Da série Ah se não fossem as mulheres!

Depois que eu prometi escrever sobre direitos humanos, me deu um nervoso, seguido de um branco. Afinal sobre o que eu pensava ser capaz de falar para fazer tal promessa?
Então eu estava encafifada aqui pensando em por onde começar a escrever sobre um assunto tão caro e tão profundo para mim, por onde seria um bom início de conversa, que tivesse interessância para um público diverso. Foi quando tive a brilhante ideia de ... tchan tchan tchan tchan ... começar pelo começo.
Brilhante, né? Eu sei. =D
E tudo começou com a Declaração Universal de Direitos Humanos, a DUDH para os íntimos.
Na verdade, a preocupação com os direitos humanos sempre existiu, mas na forma como entendemos e estudamos o assunto hoje, esse é o marco que todos concordam que é o início da proteção internacional organizada aos direitos humanos.
E advinha quem conduziu os trabalhos para a elaboração desse documento? Pois é... ah se não fossem as mulheres!!!
Eleanor Roosevelt foi a presidente da Comissão de Direitos Humanos durante as discussões e aprovação da DUDH. Ela foi tão importante no processo, mas tão importante, que foi apelidada de primeira-dama do mundo, isso, claro, numa referência ao seu papel como primeira-dama dos Estados Unidos, já que foi casada com Franklin Delano Roosevelt, presidente daquelas terras de 1933 a 1945.
A Eleanor teve uma educação primorosa antes do casamento. Ela foi enviada para estudar em Londres, onde foi aluna de Marie Souvestre, cujo objetivo era ensinar as meninas a pensarem por conta própria, o que já é raro hoje, avalie naquela época. Eleanor ficou com ela uns 3 anos e depois retornou aos Estados Unidos, já para casar. A danada aprendeu bastante coisa nesse tempo.

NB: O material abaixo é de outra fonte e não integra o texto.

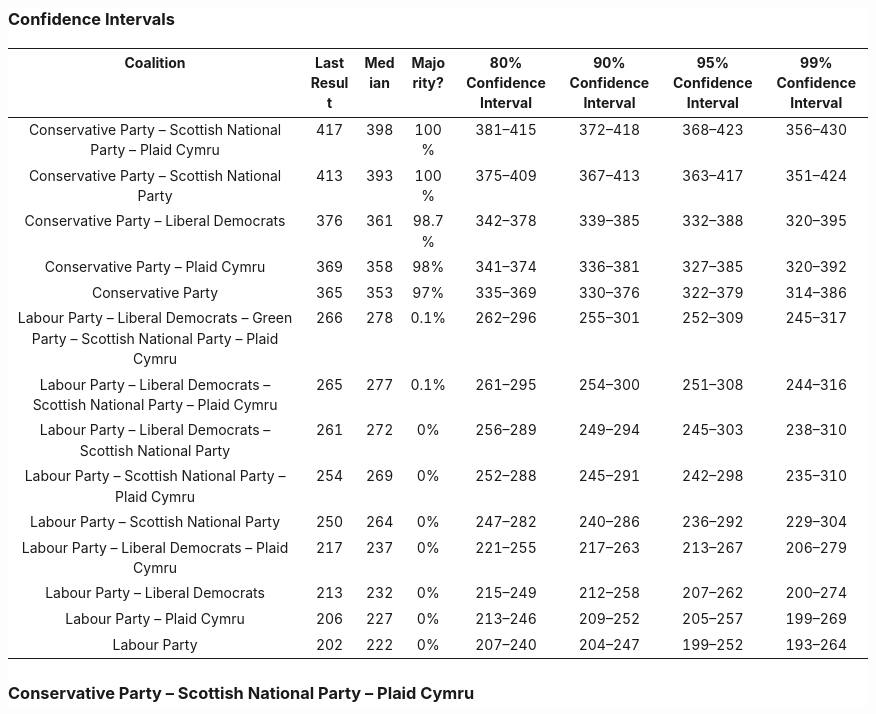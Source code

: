 ### Confidence Intervals

| Coalition | Last Result | Median | Majority? | 80% Confidence Interval | 90% Confidence Interval | 95% Confidence Interval | 99% Confidence Interval |
|:---------:|:-----------:|:------:|:---------:|:-----------------------:|:-----------------------:|:-----------------------:|:-----------------------:|
| Conservative Party – Scottish National Party – Plaid Cymru | 417 | 398 | 100% | 381–415 | 372–418 | 368–423 | 356–430 |
| Conservative Party – Scottish National Party | 413 | 393 | 100% | 375–409 | 367–413 | 363–417 | 351–424 |
| Conservative Party – Liberal Democrats | 376 | 361 | 98.7% | 342–378 | 339–385 | 332–388 | 320–395 |
| Conservative Party – Plaid Cymru | 369 | 358 | 98% | 341–374 | 336–381 | 327–385 | 320–392 |
| Conservative Party | 365 | 353 | 97% | 335–369 | 330–376 | 322–379 | 314–386 |
| Labour Party – Liberal Democrats – Green Party – Scottish National Party – Plaid Cymru | 266 | 278 | 0.1% | 262–296 | 255–301 | 252–309 | 245–317 |
| Labour Party – Liberal Democrats – Scottish National Party – Plaid Cymru | 265 | 277 | 0.1% | 261–295 | 254–300 | 251–308 | 244–316 |
| Labour Party – Liberal Democrats – Scottish National Party | 261 | 272 | 0% | 256–289 | 249–294 | 245–303 | 238–310 |
| Labour Party – Scottish National Party – Plaid Cymru | 254 | 269 | 0% | 252–288 | 245–291 | 242–298 | 235–310 |
| Labour Party – Scottish National Party | 250 | 264 | 0% | 247–282 | 240–286 | 236–292 | 229–304 |
| Labour Party – Liberal Democrats – Plaid Cymru | 217 | 237 | 0% | 221–255 | 217–263 | 213–267 | 206–279 |
| Labour Party – Liberal Democrats | 213 | 232 | 0% | 215–249 | 212–258 | 207–262 | 200–274 |
| Labour Party – Plaid Cymru | 206 | 227 | 0% | 213–246 | 209–252 | 205–257 | 199–269 |
| Labour Party | 202 | 222 | 0% | 207–240 | 204–247 | 199–252 | 193–264 |

### Conservative Party – Scottish National Party – Plaid Cymru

Ela casou com Franklin Delano Roosevelt, seu parente, e com ele teve 6 filhos. O Roosevelt dela não foi adquirido no casamento, foi herdado mesmo. Contam que o primo era muito infiel e isso foi um problema desde cedo para o casal, que após um tempo passou a ser mais uma parceria política do que um casamento mesmo. Depois o marido contraiu poliomielite, que o deixou paralisado da cintura para baixo. Eleanor não o abandonou, ao contrário, o apoiou na campanha à presidência do país e durante o governo, até a morte dele.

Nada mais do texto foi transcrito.